*What the task requires*. Write out the records word for word.

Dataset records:
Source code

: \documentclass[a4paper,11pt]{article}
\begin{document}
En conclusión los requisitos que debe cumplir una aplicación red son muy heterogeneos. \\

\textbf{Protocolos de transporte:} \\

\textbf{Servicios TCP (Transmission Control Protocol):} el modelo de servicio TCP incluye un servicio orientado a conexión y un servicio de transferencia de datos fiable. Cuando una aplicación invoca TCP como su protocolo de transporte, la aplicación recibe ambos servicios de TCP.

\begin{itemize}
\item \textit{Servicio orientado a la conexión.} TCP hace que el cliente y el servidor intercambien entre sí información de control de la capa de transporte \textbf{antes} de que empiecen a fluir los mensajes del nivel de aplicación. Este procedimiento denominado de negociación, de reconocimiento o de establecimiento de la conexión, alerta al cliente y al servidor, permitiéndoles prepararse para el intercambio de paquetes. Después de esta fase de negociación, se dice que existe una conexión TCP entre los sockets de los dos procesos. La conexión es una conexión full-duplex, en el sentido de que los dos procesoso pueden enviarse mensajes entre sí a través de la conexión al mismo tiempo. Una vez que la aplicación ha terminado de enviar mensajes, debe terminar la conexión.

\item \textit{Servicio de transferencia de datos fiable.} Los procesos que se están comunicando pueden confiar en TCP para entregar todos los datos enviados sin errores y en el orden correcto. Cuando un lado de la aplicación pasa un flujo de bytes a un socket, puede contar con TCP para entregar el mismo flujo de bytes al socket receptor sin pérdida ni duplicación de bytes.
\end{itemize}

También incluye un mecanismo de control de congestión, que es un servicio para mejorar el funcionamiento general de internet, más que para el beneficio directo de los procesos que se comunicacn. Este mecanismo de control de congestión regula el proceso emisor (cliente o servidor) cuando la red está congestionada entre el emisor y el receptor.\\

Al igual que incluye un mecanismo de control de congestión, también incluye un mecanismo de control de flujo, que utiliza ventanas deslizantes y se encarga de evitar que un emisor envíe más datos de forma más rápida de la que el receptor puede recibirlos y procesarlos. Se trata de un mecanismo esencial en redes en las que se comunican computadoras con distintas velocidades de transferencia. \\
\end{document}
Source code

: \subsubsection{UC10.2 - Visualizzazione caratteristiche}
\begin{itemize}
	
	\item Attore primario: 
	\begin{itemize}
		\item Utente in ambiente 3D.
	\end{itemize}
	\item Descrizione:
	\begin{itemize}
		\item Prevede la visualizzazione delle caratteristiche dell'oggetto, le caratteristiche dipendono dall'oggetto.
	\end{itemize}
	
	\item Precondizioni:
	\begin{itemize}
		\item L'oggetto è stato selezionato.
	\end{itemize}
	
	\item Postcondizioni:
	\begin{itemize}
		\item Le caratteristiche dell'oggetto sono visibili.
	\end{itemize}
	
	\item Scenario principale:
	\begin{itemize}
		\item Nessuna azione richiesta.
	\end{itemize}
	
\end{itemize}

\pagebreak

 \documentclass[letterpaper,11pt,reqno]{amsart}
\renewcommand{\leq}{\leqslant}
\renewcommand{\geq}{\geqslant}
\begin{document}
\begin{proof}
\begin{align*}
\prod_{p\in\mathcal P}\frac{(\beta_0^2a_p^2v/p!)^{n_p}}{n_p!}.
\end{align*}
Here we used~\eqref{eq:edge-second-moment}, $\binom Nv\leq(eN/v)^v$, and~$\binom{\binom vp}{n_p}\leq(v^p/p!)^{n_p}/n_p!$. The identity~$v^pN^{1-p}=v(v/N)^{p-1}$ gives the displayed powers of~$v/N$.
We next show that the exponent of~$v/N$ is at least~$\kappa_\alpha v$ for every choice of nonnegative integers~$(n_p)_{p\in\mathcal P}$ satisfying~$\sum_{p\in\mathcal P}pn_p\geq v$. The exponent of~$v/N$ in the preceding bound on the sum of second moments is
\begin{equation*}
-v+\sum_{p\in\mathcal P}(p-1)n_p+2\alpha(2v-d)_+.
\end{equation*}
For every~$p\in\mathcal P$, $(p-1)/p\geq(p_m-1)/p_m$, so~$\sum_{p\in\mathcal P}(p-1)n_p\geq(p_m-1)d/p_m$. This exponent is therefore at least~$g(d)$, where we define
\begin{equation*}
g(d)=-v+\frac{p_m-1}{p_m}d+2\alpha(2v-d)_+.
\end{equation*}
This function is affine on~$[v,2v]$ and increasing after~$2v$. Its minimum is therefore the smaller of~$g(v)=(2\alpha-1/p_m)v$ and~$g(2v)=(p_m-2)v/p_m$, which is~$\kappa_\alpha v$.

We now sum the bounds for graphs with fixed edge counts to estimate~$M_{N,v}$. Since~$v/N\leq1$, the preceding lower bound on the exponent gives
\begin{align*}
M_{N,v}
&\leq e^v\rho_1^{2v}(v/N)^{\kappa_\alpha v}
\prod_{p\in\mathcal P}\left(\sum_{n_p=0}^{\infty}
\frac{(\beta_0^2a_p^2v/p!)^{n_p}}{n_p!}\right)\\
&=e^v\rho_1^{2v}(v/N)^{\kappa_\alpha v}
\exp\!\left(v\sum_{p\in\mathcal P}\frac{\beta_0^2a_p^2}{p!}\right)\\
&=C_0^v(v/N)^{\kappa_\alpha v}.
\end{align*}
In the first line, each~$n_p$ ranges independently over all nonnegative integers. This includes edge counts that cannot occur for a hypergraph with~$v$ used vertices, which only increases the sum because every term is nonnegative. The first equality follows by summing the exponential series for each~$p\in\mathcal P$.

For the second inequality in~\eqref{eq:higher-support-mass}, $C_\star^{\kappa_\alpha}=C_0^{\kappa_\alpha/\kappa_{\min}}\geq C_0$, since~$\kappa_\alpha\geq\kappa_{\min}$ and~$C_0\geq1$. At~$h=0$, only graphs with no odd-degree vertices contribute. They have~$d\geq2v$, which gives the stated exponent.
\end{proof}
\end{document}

*Response to the task*.
Source code

: \documentclass[a4paper,11pt]{article}
\begin{document}
En conclusión los requisitos que debe cumplir una aplicación red son muy heterogeneos. \\

\textbf{Protocolos de transporte:} \\

\textbf{Servicios TCP (Transmission Control Protocol):} el modelo de servicio TCP incluye un servicio orientado a conexión y un servicio de transferencia de datos fiable. Cuando una aplicación invoca TCP como su protocolo de transporte, la aplicación recibe ambos servicios de TCP.

\begin{itemize}
\item \textit{Servicio orientado a la conexión.} TCP hace que el cliente y el servidor intercambien entre sí información de control de la capa de transporte \textbf{antes} de que empiecen a fluir los mensajes del nivel de aplicación. Este procedimiento denominado de negociación, de reconocimiento o de establecimiento de la conexión, alerta al cliente y al servidor, permitiéndoles prepararse para el intercambio de paquetes. Después de esta fase de negociación, se dice que existe una conexión TCP entre los sockets de los dos procesos. La conexión es una conexión full-duplex, en el sentido de que los dos procesoso pueden enviarse mensajes entre sí a través de la conexión al mismo tiempo. Una vez que la aplicación ha terminado de enviar mensajes, debe terminar la conexión.

\item \textit{Servicio de transferencia de datos fiable.} Los procesos que se están comunicando pueden confiar en TCP para entregar todos los datos enviados sin errores y en el orden correcto. Cuando un lado de la aplicación pasa un flujo de bytes a un socket, puede contar con TCP para entregar el mismo flujo de bytes al socket receptor sin pérdida ni duplicación de bytes.
\end{itemize}

También incluye un mecanismo de control de congestión, que es un servicio para mejorar el funcionamiento general de internet, más que para el beneficio directo de los procesos que se comunicacn. Este mecanismo de control de congestión regula el proceso emisor (cliente o servidor) cuando la red está congestionada entre el emisor y el receptor.\\

Al igual que incluye un mecanismo de control de congestión, también incluye un mecanismo de control de flujo, que utiliza ventanas deslizantes y se encarga de evitar que un emisor envíe más datos de forma más rápida de la que el receptor puede recibirlos y procesarlos. Se trata de un mecanismo esencial en redes en las que se comunican computadoras con distintas velocidades de transferencia. \\
\end{document}
Source code

: \subsubsection{UC10.2 - Visualizzazione caratteristiche}
\begin{itemize}
	
	\item Attore primario: 
	\begin{itemize}
		\item Utente in ambiente 3D.
	\end{itemize}
	\item Descrizione:
	\begin{itemize}
		\item Prevede la visualizzazione delle caratteristiche dell'oggetto, le caratteristiche dipendono dall'oggetto.
	\end{itemize}
	
	\item Precondizioni:
	\begin{itemize}
		\item L'oggetto è stato selezionato.
	\end{itemize}
	
	\item Postcondizioni:
	\begin{itemize}
		\item Le caratteristiche dell'oggetto sono visibili.
	\end{itemize}
	
	\item Scenario principale:
	\begin{itemize}
		\item Nessuna azione richiesta.
	\end{itemize}
	
\end{itemize}

\pagebreak

 \documentclass[letterpaper,11pt,reqno]{amsart}
\renewcommand{\leq}{\leqslant}
\renewcommand{\geq}{\geqslant}
\begin{document}
\begin{proof}
\begin{align*}
\prod_{p\in\mathcal P}\frac{(\beta_0^2a_p^2v/p!)^{n_p}}{n_p!}.
\end{align*}
Here we used~\eqref{eq:edge-second-moment}, $\binom Nv\leq(eN/v)^v$, and~$\binom{\binom vp}{n_p}\leq(v^p/p!)^{n_p}/n_p!$. The identity~$v^pN^{1-p}=v(v/N)^{p-1}$ gives the displayed powers of~$v/N$.
We next show that the exponent of~$v/N$ is at least~$\kappa_\alpha v$ for every choice of nonnegative integers~$(n_p)_{p\in\mathcal P}$ satisfying~$\sum_{p\in\mathcal P}pn_p\geq v$. The exponent of~$v/N$ in the preceding bound on the sum of second moments is
\begin{equation*}
-v+\sum_{p\in\mathcal P}(p-1)n_p+2\alpha(2v-d)_+.
\end{equation*}
For every~$p\in\mathcal P$, $(p-1)/p\geq(p_m-1)/p_m$, so~$\sum_{p\in\mathcal P}(p-1)n_p\geq(p_m-1)d/p_m$. This exponent is therefore at least~$g(d)$, where we define
\begin{equation*}
g(d)=-v+\frac{p_m-1}{p_m}d+2\alpha(2v-d)_+.
\end{equation*}
This function is affine on~$[v,2v]$ and increasing after~$2v$. Its minimum is therefore the smaller of~$g(v)=(2\alpha-1/p_m)v$ and~$g(2v)=(p_m-2)v/p_m$, which is~$\kappa_\alpha v$.

We now sum the bounds for graphs with fixed edge counts to estimate~$M_{N,v}$. Since~$v/N\leq1$, the preceding lower bound on the exponent gives
\begin{align*}
M_{N,v}
&\leq e^v\rho_1^{2v}(v/N)^{\kappa_\alpha v}
\prod_{p\in\mathcal P}\left(\sum_{n_p=0}^{\infty}
\frac{(\beta_0^2a_p^2v/p!)^{n_p}}{n_p!}\right)\\
&=e^v\rho_1^{2v}(v/N)^{\kappa_\alpha v}
\exp\!\left(v\sum_{p\in\mathcal P}\frac{\beta_0^2a_p^2}{p!}\right)\\
&=C_0^v(v/N)^{\kappa_\alpha v}.
\end{align*}
In the first line, each~$n_p$ ranges independently over all nonnegative integers. This includes edge counts that cannot occur for a hypergraph with~$v$ used vertices, which only increases the sum because every term is nonnegative. The first equality follows by summing the exponential series for each~$p\in\mathcal P$.

For the second inequality in~\eqref{eq:higher-support-mass}, $C_\star^{\kappa_\alpha}=C_0^{\kappa_\alpha/\kappa_{\min}}\geq C_0$, since~$\kappa_\alpha\geq\kappa_{\min}$ and~$C_0\geq1$. At~$h=0$, only graphs with no odd-degree vertices contribute. They have~$d\geq2v$, which gives the stated exponent.
\end{proof}
\end{document}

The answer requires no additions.